映画『サン・ジャックへの道』のこと

ハスの葉

 雨のあがった公園の池に寄り道する。ハスの葉に丸く水銀のような水滴が残っていた。葉が伸びて密集しているので、水面が見えない所もあった。
 映画館へ行く前に、老舗書店に寄り『図書』2007年7月号をもらう。
 サロンシネマ1で、『サン・ジャックへの道』を観た。上映三日目の最終上映時間で、観客は十人ほど。監督はコリーヌ・セロー
 母が亡くなって残された遺産の相続条件は、フランスのル・ピュイからスペインの聖地サンティアゴ・デ・コンポステラまで1500kmの巡礼道を、巡礼者として兄弟三人が一緒に歩くこと。会社を経営している兄、夫が失業中で二人の子供のいる高校教師の姉(クララ)、酒におぼれて家族と別れて暮らしている一文無しの弟、この三人が遺産をねらって、巡礼ツアーに参加する。兄弟三人は仲が悪い。取っ組み合いの喧嘩も旅の途中でするが・・・。
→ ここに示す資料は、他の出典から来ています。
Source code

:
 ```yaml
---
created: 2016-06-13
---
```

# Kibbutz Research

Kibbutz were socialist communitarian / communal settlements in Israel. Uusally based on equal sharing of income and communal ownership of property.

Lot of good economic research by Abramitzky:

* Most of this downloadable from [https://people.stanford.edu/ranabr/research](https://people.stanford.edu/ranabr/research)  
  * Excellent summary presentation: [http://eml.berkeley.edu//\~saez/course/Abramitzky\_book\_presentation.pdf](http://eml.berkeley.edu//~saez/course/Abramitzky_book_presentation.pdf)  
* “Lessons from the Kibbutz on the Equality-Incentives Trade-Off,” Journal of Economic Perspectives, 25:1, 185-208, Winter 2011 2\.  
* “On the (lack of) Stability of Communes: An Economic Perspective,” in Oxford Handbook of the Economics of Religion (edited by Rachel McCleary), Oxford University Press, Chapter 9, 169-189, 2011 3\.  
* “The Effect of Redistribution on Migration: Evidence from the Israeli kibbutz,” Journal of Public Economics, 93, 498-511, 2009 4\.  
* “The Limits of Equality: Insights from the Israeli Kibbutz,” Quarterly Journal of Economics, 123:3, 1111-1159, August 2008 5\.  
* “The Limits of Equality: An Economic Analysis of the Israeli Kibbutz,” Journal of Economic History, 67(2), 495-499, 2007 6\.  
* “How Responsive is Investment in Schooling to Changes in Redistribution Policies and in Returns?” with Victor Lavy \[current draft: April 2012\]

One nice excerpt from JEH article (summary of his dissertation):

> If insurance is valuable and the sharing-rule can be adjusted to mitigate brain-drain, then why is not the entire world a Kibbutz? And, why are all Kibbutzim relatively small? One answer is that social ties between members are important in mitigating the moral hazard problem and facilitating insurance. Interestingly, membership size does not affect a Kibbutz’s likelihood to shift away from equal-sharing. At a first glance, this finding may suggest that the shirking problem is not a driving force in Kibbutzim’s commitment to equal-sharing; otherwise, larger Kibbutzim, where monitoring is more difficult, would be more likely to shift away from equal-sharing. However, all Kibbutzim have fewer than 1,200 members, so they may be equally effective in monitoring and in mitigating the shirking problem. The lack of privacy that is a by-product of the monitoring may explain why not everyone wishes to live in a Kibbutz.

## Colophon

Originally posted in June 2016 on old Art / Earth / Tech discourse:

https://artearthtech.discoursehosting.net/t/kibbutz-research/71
 ツアーは八人で、ガイドのギイに率いられて九人で山を越え、谷を下り、野を歩き、一日中歩きつづけて宿にたどり着く。来る日も来る日も・・・。
 人生が長い旅のようなもの、自然という舞台で泣いたり笑ったり。歌ったり、飲んだり食ったり、眠ったりと・・・。
 一文無しの弟(クロード)が、身一つのひとで手ぶらの中年男。一方、会社経営の兄(ピエール)は荷物を一杯背負って来て、軽くするため旅の途中で捨ててゆく。人生に必要なものは何か。教えられるものがあるような気がした。